## DATA SUPPLIED

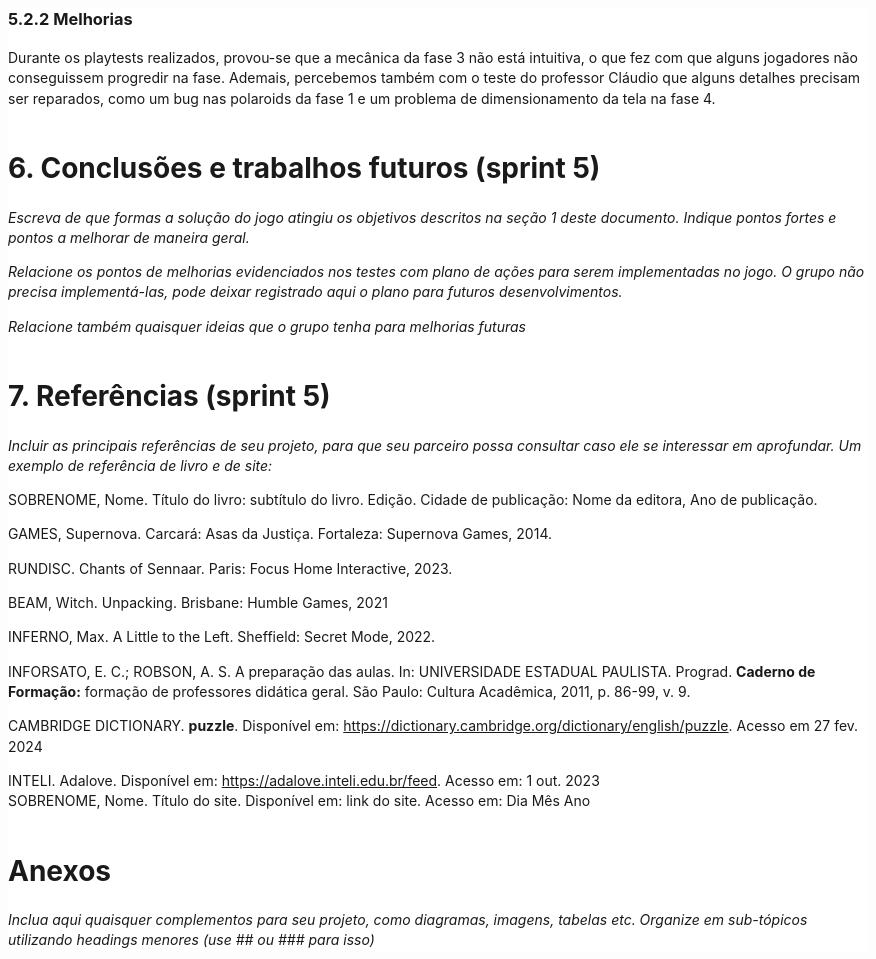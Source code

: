 
### 5.2.2 Melhorias

Durante os playtests realizados, provou-se que a mecânica da fase 3 não está intuitiva, o que fez com que alguns jogadores não conseguissem progredir na fase. Ademais, percebemos também com o teste do professor Cláudio que alguns detalhes precisam ser reparados, como um bug nas polaroids da fase 1 e um problema de dimensionamento da tela na fase 4.

# <a name="c6"></a>6. Conclusões e trabalhos futuros (sprint 5)

_Escreva de que formas a solução do jogo atingiu os objetivos descritos na seção 1 deste documento. Indique pontos fortes e pontos a melhorar de maneira geral._

_Relacione os pontos de melhorias evidenciados nos testes com plano de ações para serem implementadas no jogo. O grupo não precisa implementá-las, pode deixar registrado aqui o plano para futuros desenvolvimentos._

_Relacione também quaisquer ideias que o grupo tenha para melhorias futuras_

# <a name="c7"></a>7. Referências (sprint 5)

_Incluir as principais referências de seu projeto, para que seu parceiro possa consultar caso ele se interessar em aprofundar. Um exemplo de referência de livro e de site:_<br>

SOBRENOME, Nome. Título do livro: subtítulo do livro. Edição. Cidade de publicação: Nome da editora, Ano de publicação. <br>

GAMES, Supernova. Carcará: Asas da Justiça. Fortaleza: Supernova Games, 2014.<br>

RUNDISC. Chants of Sennaar. Paris: Focus Home Interactive, 2023.<br>

BEAM, Witch. Unpacking. Brisbane: Humble Games, 2021<br>

INFERNO, Max. A Little to the Left. Sheffield: Secret Mode, 2022. <br>

INFORSATO, E. C.; ROBSON, A. S. A preparação das aulas. In: UNIVERSIDADE ESTADUAL PAULISTA. Prograd. **Caderno de Formação:** formação de professores didática
geral. São Paulo: Cultura Acadêmica, 2011, p. 86-99, v. 9.<br>

CAMBRIDGE DICTIONARY. **puzzle**. Disponível em: <https://dictionary.cambridge.org/dictionary/english/puzzle>. Acesso em 27 fev. 2024<br>

INTELI. Adalove. Disponível em: https://adalove.inteli.edu.br/feed. Acesso em: 1 out. 2023 <br>
SOBRENOME, Nome. Título do site. Disponível em: link do site. Acesso em: Dia Mês Ano

# <a name="c8"></a>Anexos

_Inclua aqui quaisquer complementos para seu projeto, como diagramas, imagens, tabelas etc. Organize em sub-tópicos utilizando headings menores (use ## ou ### para isso)_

## TASK ITEM
Beginning with the first line of the entries above, repeat each line word for word until the line with "BEAM, Witch. Unpacking." has been given too. Omit the pictures.

## ANSWER BOX
Source code

: 
### 5.2.2 Melhorias

Durante os playtests realizados, provou-se que a mecânica da fase 3 não está intuitiva, o que fez com que alguns jogadores não conseguissem progredir na fase. Ademais, percebemos também com o teste do professor Cláudio que alguns detalhes precisam ser reparados, como um bug nas polaroids da fase 1 e um problema de dimensionamento da tela na fase 4.

# <a name="c6"></a>6. Conclusões e trabalhos futuros (sprint 5)

_Escreva de que formas a solução do jogo atingiu os objetivos descritos na seção 1 deste documento. Indique pontos fortes e pontos a melhorar de maneira geral._

_Relacione os pontos de melhorias evidenciados nos testes com plano de ações para serem implementadas no jogo. O grupo não precisa implementá-las, pode deixar registrado aqui o plano para futuros desenvolvimentos._

_Relacione também quaisquer ideias que o grupo tenha para melhorias futuras_

# <a name="c7"></a>7. Referências (sprint 5)

_Incluir as principais referências de seu projeto, para que seu parceiro possa consultar caso ele se interessar em aprofundar. Um exemplo de referência de livro e de site:_<br>

SOBRENOME, Nome. Título do livro: subtítulo do livro. Edição. Cidade de publicação: Nome da editora, Ano de publicação. <br>

GAMES, Supernova. Carcará: Asas da Justiça. Fortaleza: Supernova Games, 2014.<br>

RUNDISC. Chants of Sennaar. Paris: Focus Home Interactive, 2023.<br>

BEAM, Witch. Unpacking. Brisbane: Humble Games, 2021<br>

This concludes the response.